The Federal Energy Regulatory Commission (FERC) denied requests for rehearing of its order authorizing construction and operation of the Atlantic Sunrise Project, which includes approximately 200 miles of interstate natural gas pipeline and related facilities in Pennsylvania, Maryland, Virginia, North Carolina, and South Carolina. Environmental and citizen groups had asserted that FERC failed to take greenhouse gas impacts into account in several ways; FERC rejected each of these arguments. FERC said the National Environmental Policy Act (NEPA) did not require it to consider indirect effects of induced gas production, including greenhouse gas emissions, because there was not a causal relationship between FERC’s action and additional production and, in any event, the scope of impacts from any such induced production was not reasonably foreseeable.
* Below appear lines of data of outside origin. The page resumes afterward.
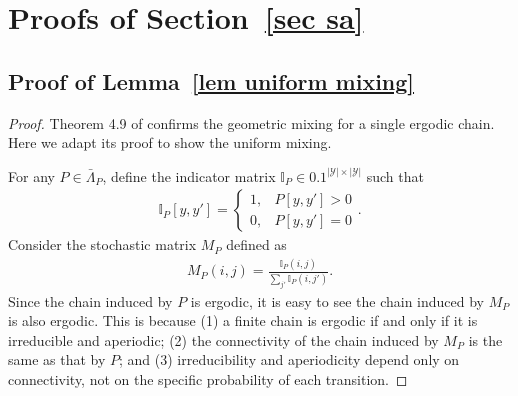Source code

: \documentclass[twoside,11pt]{article}
\newcommand{\fY}{\mathcal{Y}}
\newcommand{\ny}{{|\fY|}}
\numberwithin{assucounter}{section}
\begin{document}

\appendix
\section{Proofs of Section~\ref{sec sa}}
\subsection{Proof of Lemma~\ref{lem uniform mixing}}

\uniformmixing*
\label{sec proof lem uniform mixing}
\begin{proof}
  Theorem 4.9 of \citet{levin2017markov} confirms the geometric mixing for a single ergodic chain.
  Here we adapt its proof to show the uniform mixing.

  For any $P \in \bar \Lambda_P$, 
  define the indicator matrix $\mathbb{I}_P \in \qty{0, 1}^{\ny \times \ny}$ such that 
  \begin{align}
      \mathbb{I}_P[y, y'] = \begin{cases}
          1, & P[y, y'] > 0 \\
          0, & P[y, y'] = 0
      \end{cases}.
  \end{align}
  Consider the stochastic matrix $M_P$ defined as
  \begin{align}
      M_P(i, j) = \frac{\mathbb{I}_P(i, j)}{\sum_{j'} \mathbb{I}_P(i, j')}.
  \end{align}
  Since the chain induced by $P$ is ergodic,
  it is easy to see the chain induced by $M_P$ is also ergodic.
  This is because (1)
  a finite chain is ergodic if and only if it is irreducible and aperiodic;
  (2) the connectivity of the chain induced by $M_P$ is the same as that by $P$;
  and (3) irreducibility and aperiodicity depend only on connectivity, not on the specific probability of each transition. 


\end{proof}
\end{document}
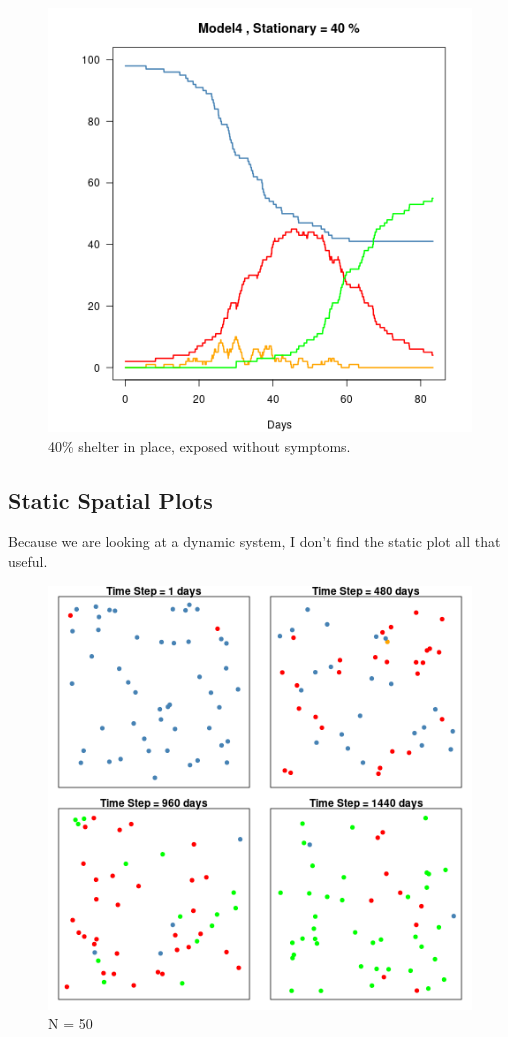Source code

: \documentclass{article}\usepackage[]{graphicx}\usepackage[]{color}
\begin{document}
\begin{figure}
\includegraphics[width=1\textwidth]{Model4.png}
\caption{40\% shelter in place, exposed without symptoms.}
\end{figure}

\subsection{Static Spatial Plots}

Because we are looking at a dynamic system, I don't find the static plot all that useful.



\begin{figure}
\includegraphics[width=1\textwidth]{SSModel1.png}
\caption{N = 50}
\end{figure}
\end{document}
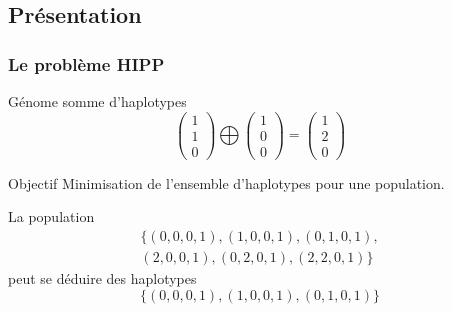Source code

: \documentclass{beamer}
\begin{document}
\subsection{Présentation}
\begin{frame}
    \frametitle{Le problème HIPP}
    \begin{block}{Génome somme d'haplotypes}
            \[ \left(\begin{array}{c} 1 \\ 1 \\ 0 \end{array}\right) \bigoplus \left(\begin{array}{c} 1 \\ 0 \\ 0\end{array}\right) =
                \left(\begin{array}{c} 1 \\ 2 \\ 0 \end{array}\right) \]
    \end{block}
    \begin{block}{Objectif}
        Minimisation de l'ensemble d'haplotypes pour une population.
    \end{block}
    La population
    \[\begin{array}{c} \{(0,0,0,1),(1,0,0,1),(0,1,0,1), \\ (2,0,0,1),(0,2,0,1),(2,2,0,1)\}\end{array} \]
    peut se déduire des haplotypes
    \[\{(0,0,0,1),(1,0,0,1),(0,1,0,1)\}\]
\end{frame}
\end{document}
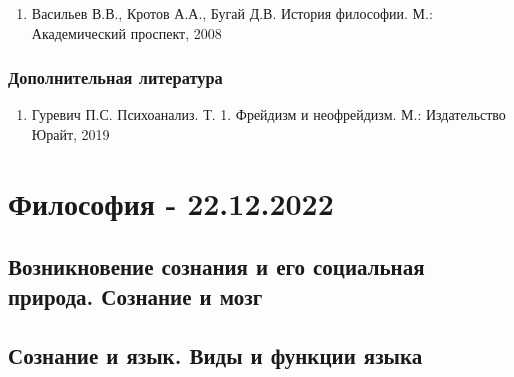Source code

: \documentclass{article}
\begin{document}
\begin{enumerate}
    \item Васильев В.В., Кротов А.А., Бугай Д.В. История философии. М.: Академический проспект, 2008
\end{enumerate}

\subsubsection{Дополнительная литература}

\begin{enumerate}
    \item Гуревич П.С. Психоанализ. Т. 1. Фрейдизм и неофрейдизм. М.: Издательство Юрайт, 2019
\end{enumerate}

\section{Философия - 22.12.2022}

\subsection{Возникновение сознания и его социальная природа. Сознание и мозг}

\subsection{Сознание и язык. Виды и функции языка}
\end{document}

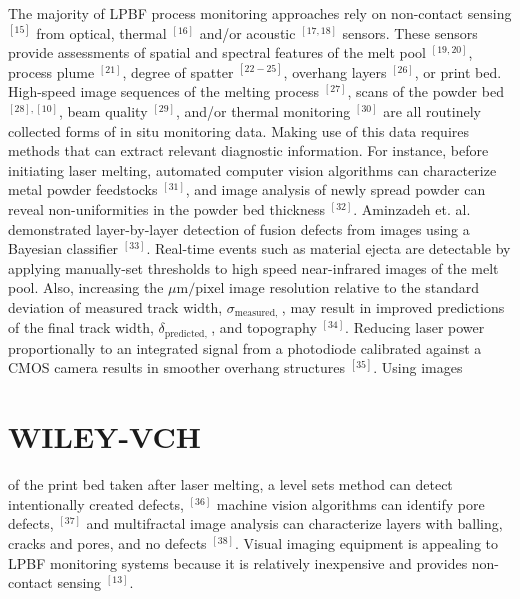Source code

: \documentclass[10pt]{article}
\begin{document}
The majority of LPBF process monitoring approaches rely on non-contact sensing ${ }^{[15]}$ from optical, thermal ${ }^{[16]}$ and/or acoustic ${ }^{[17,18]}$ sensors. These sensors provide assessments of spatial and spectral features of the melt pool ${ }^{[19,20]}$, process plume ${ }^{[21]}$, degree of spatter ${ }^{[22-25]}$, overhang layers ${ }^{[26]}$, or print bed. High-speed image sequences of the melting process ${ }^{[27]}$, scans of the powder bed ${ }^{[28],[10]}$, beam quality ${ }^{[29]}$, and/or thermal monitoring ${ }^{[30]}$ are all routinely collected forms of in situ monitoring data. Making use of this data requires methods that can extract relevant diagnostic information. For instance, before initiating laser melting, automated computer vision algorithms can characterize metal powder feedstocks ${ }^{[31]}$, and image analysis of newly spread powder can reveal non-uniformities in the powder bed thickness ${ }^{[32]}$. Aminzadeh et. al. demonstrated layer-by-layer detection of fusion defects from images using a Bayesian classifier ${ }^{[33]}$. Real-time events such as material ejecta are detectable by applying manually-set thresholds to high speed near-infrared images of the melt pool. Also, increasing the $\mu \mathrm{m} / \mathrm{pixel}$ image resolution relative to the standard deviation of measured track width, $\sigma_{\text {measured, }}$, may result in improved predictions of the final track width, $\delta_{\text {predicted, }}$, and topography ${ }^{[34]}$. Reducing laser power proportionally to an integrated signal from a photodiode calibrated against a CMOS camera results in smoother overhang structures ${ }^{[35]}$. Using images

\section*{WILEY-VCH}
of the print bed taken after laser melting, a level sets method can detect intentionally created defects, ${ }^{[36]}$ machine vision algorithms can identify pore defects, ${ }^{[37]}$ and multifractal image analysis can characterize layers with balling, cracks and pores, and no defects ${ }^{[38]}$. Visual imaging equipment is appealing to LPBF monitoring systems because it is relatively inexpensive and provides non-contact sensing ${ }^{[13]}$.
\end{document}
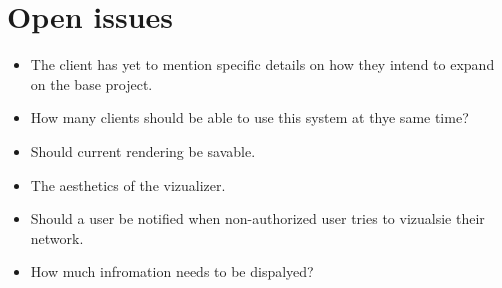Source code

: \documentclass[a4paper,12pt]{report}
\begin{document}
\section{Open issues}
	\begin{itemize}
		\item The client has yet to mention specific details on how they intend to expand on the base project.
	\end{itemize}
	\begin{itemize}
		\item How many clients should be able to use this system at thye same time?
	\end{itemize}
	\begin{itemize}
		\item Should current rendering be savable. 
	\end{itemize}
	\begin{itemize}
		\item The aesthetics of the vizualizer.
	\end{itemize}
	\begin{itemize}
		\item Should a user be notified when non-authorized user tries to vizualsie their network.
	\end{itemize}
	\begin{itemize}
		\item How much infromation needs to be dispalyed?
	\end{itemize}
\end{document}
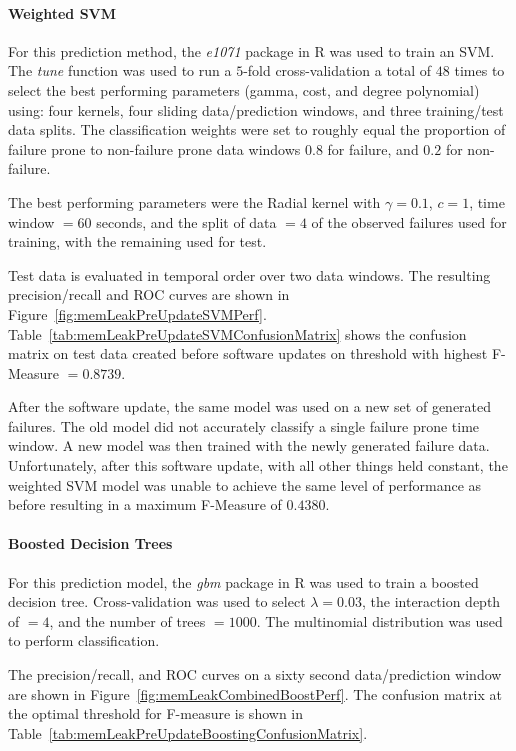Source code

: \paragraph{Weighted \ac{SVM}}
For this prediction method, the \emph{e1071} package in R was used to train an
\ac{SVM}.  The \emph{tune} function was used to run a $5$-fold cross-validation
a total of $48$ times to select the best performing parameters (gamma, cost,
and degree polynomial) using: four kernels, four sliding data/prediction
windows, and three training/test data splits.  The classification weights were
set to roughly equal the proportion of failure prone to non-failure prone data
windows $0.8$ for failure, and $0.2$ for non-failure.

The best performing parameters were the Radial kernel with $\gamma = 0.1$, $c =
1$, time window $= 60$ seconds, and the split of data $= 4$ of the observed
failures used for training, with the remaining used for test.

Test data is evaluated in temporal order over two data windows.  The resulting
precision/recall and \ac{ROC} curves are shown in
Figure~\ref{fig:memLeakPreUpdateSVMPerf}.
Table~\ref{tab:memLeakPreUpdateSVMConfusionMatrix} shows the confusion matrix
on test data created before software updates on threshold with highest
F-Measure $= 0.8739$.

\figMemLeakPreUpdateSVMPerf
\tabMemLeakPreUpdateSVMConfusionMatrix

After the software update, the same model was used on a new set of generated
failures.  The old model did not accurately classify a single failure prone
time window.  A new model was then trained with the newly generated failure
data.  Unfortunately, after this software update, with all other things held
constant, the weighted SVM model was unable to achieve the same level of
performance as before resulting in a maximum F-Measure of $0.4380$.

\paragraph{Boosted Decision Trees}
For this prediction model, the \emph{gbm} package in R was used to train a
boosted decision tree.  Cross-validation was used to select $\lambda = 0.03$,
the interaction depth of $= 4$, and the number of trees $= 1000$.  The
multinomial distribution was used to perform classification.

The precision/recall, and \ac{ROC} curves on a sixty second data/prediction
window are shown in Figure~\ref{fig:memLeakCombinedBoostPerf}.  The
confusion matrix at the optimal threshold for F-measure is shown in
Table~\ref{tab:memLeakPreUpdateBoostingConfusionMatrix}.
FERC also found that it adequately considered the project’s downstream impacts on greenhouse gas emissions and climate change, noting that it had estimated the greenhouse gas emissions associated with combustion of the gas to be transported by the project as required by the D.C. Circuit in its decision regarding the Southeast Market Pipelines Project. FERC said it could not quantify possible effects the project would have on renewable energy production.
09/22/2017
Request
Amended request for rehearing filed.
Environmental groups filed an amended request for rehearing with FERC on September 22, 2017, arguing that a supplemental environmental impact statement analyzing greenhouse gas emissions and climate change impacts was required in light of the D.C. Circuit’s August 22, 2017 decision in Sierra Club v. FERC, No. 16-1329, which required FERC to do more to assess downstream greenhouse gas emissions and other climate impacts with respect to another pipeline project. The groups contended that the environmental review of the Atlantic Sunrise project had “impermissibly downplay[ed] cumulative climate impacts” as well as downstream greenhouse gas emissions and asserted that FERC was required to use the social cost of carbon to assess the project’s impacts and to analyze or explore mitigation for the project’s combustion impacts. The groups said FERC should halt construction and rescind a notice to proceed issued earlier in September.
08/31/2017
Decision
Stay denied.
FERC denied requests for a stay of its February 3, 2017 order authorizing construction and operation of the Atlantic Sunrise pipeline project. FERC said the parties requesting the stay had not established that they would suffer irreparable harm. FERC noted that it had yet to consider the merits of any requests for rehearing. Parties had argued that flaws in FERC’s review of the pipeline project included failure to address downstream greenhouse gas impacts.
02/24/2017
Request
Request for rehearing filed.
Two requests for rehearing filed with FERC asked the Commission to withdraw its order authorizing the Atlantic Sunrise natural gas pipeline expansion project and the final environmental impact statement for the project and to redo the environmental analysis and public convenience and necessity analysis in compliance with NEPA and the NGA. The Atlantic Sunrise project included approximately 200 miles of new pipeline, mostly in Pennsylvania, and related infrastructure in Pennsylvania and at other locations on the East Coast. One request for rehearing was filed by seven environmental and community organizations led by Allegheny Defense Project; the other request was filed by Accokeek, Mattawoman, Piscataway Creeks Communities Council Inc. The requests enumerated numerous alleged deficits in the environmental review, including a “fatally flawed” cumulative impacts analysis that “all but ignor[ed] the substantial impacts of Marcellus and Utica shale gas development and climate change” and a failure to adequately consider the project’s downstream impacts on greenhouse gas emissions and climate change.
Summary
Challenge to FERC approval of the Atlantic Sunrise natural gas pipeline expansion project in Pennsylvania and other locations on East Coast.